* [TASK DESCRIPTION]: Starting from the first line below, count every line holding the word "function", then state the total alone.

── EXTRACTED INFORMATION

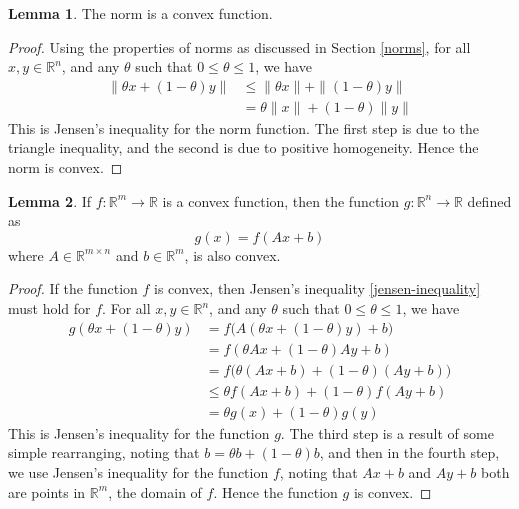 \documentclass[a4paper]{article}
\theoremstyle{definition}
\newtheorem{lemma}{Lemma}[subsection]
\begin{document}
\begin{lemma}
	\label{norm-convex}
	The norm is a convex function.
\end{lemma}
\begin{proof}
	Using the properties of norms as discussed in Section \ref{norms}, for all $x, y \in \mathbb{R}^n$, and any $\theta$ such that $0 \leq \theta \leq 1$, we have
	\begin{align*}
		\| \theta x + (1 - \theta) y \| & \leq \| \theta x \| + \| (1 - \theta) y \| \\
		& = \theta \| x \| + (1 - \theta) \| y \|
	\end{align*}
	This is Jensen's inequality for the norm function.
	The first step is due to the triangle inequality, and the second is due to positive homogeneity.
	Hence the norm is convex.
\end{proof}

\begin{lemma}
	If $f : \mathbb{R}^m \rightarrow \mathbb{R}$ is a convex function, then the function $g : \mathbb{R}^n \rightarrow \mathbb{R}$ defined as
	\begin{equation*}
		g(x) = f(Ax + b)
	\end{equation*}
	where $A \in \mathbb{R}^{m \times n}$ and $b \in \mathbb{R}^m$, is also convex.
\end{lemma}
\begin{proof}
	If the function $f$ is convex, then Jensen's inequality \eqref{jensen-inequality} must hold for $f$.
	For all $x, y \in \mathbb{R}^n$, and any $\theta$ such that $0 \leq \theta \leq 1$, we have
	\begin{align*}
		g(\theta x + (1 - \theta) y) & = f \big( A (\theta x + (1 - \theta) y) + b \big) \\
		& = f ( \theta Ax + (1 - \theta) Ay + b) \\
		& = f \big( \theta (Ax + b) + (1 - \theta) (Ay + b) \big) \\
		& \leq \theta f(Ax + b) + (1 - \theta) f(Ay + b) \\
		& = \theta g(x) + (1 - \theta) g(y)
	\end{align*}
	This is Jensen's inequality for the function $g$.
	The third step is a result of some simple rearranging, noting that $b = \theta b + (1 - \theta) b$, and then in the fourth step, we use Jensen's inequality for the function $f$, noting that $Ax + b$ and $Ay + b$ both are points in $\mathbb{R}^m$, the domain of $f$.
	Hence the function $g$ is convex.
\end{proof}
\end{document}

────

* [ANSWER TO THE PROBLEM]: 7